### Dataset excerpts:
######

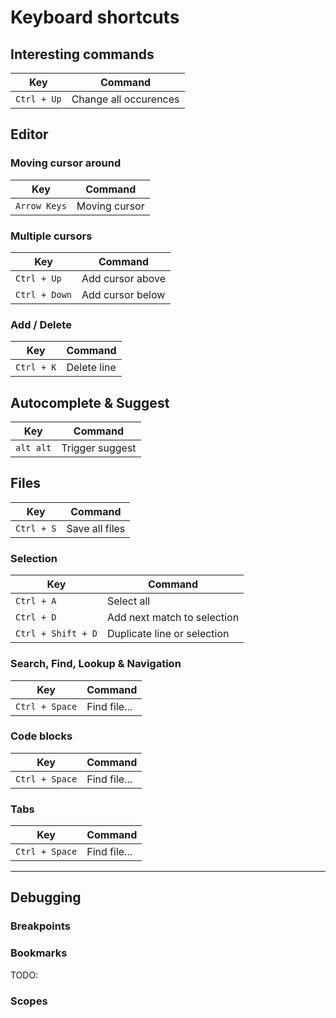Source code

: # Keyboard shortcuts

## Interesting commands

| Key         | Command               |
| ----------- | --------------------- |
| `Ctrl + Up` | Change all occurences |

## Editor

### Moving cursor around

| Key          | Command       |
| ------------ | ------------- |
| `Arrow Keys` | Moving cursor |

### Multiple cursors

| Key           | Command          |
| ------------- | ---------------- |
| `Ctrl + Up`   | Add cursor above |
| `Ctrl + Down` | Add cursor below |

### Add / Delete

| Key        | Command     |
| ---------- | ----------- |
| `Ctrl + K` | Delete line |

## Autocomplete & Suggest

| Key       | Command         |
| --------- | --------------- |
| `alt alt` | Trigger suggest |

## Files

| Key        | Command        |
| ---------- | -------------- |
| `Ctrl + S` | Save all files |

### Selection

| Key                | Command                     |
| ------------------ | --------------------------- |
| `Ctrl + A`         | Select all                  |
| `Ctrl + D`         | Add next match to selection |
| `Ctrl + Shift + D` | Duplicate line or selection |

### Search, Find, Lookup & Navigation

| Key            | Command      |
| -------------- | ------------ |
| `Ctrl + Space` | Find file... |

### Code blocks

| Key            | Command      |
| -------------- | ------------ |
| `Ctrl + Space` | Find file... |

### Tabs

| Key            | Command      |
| -------------- | ------------ |
| `Ctrl + Space` | Find file... |

---

## Debugging

### Breakpoints

### Bookmarks

TODO:

### Scopes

######

### WORK INSTRUCTION:
For this data, state how many lines include the word "Ctrl", with nothing added.

### SOLUTION FOR THIS EXERCISE:
11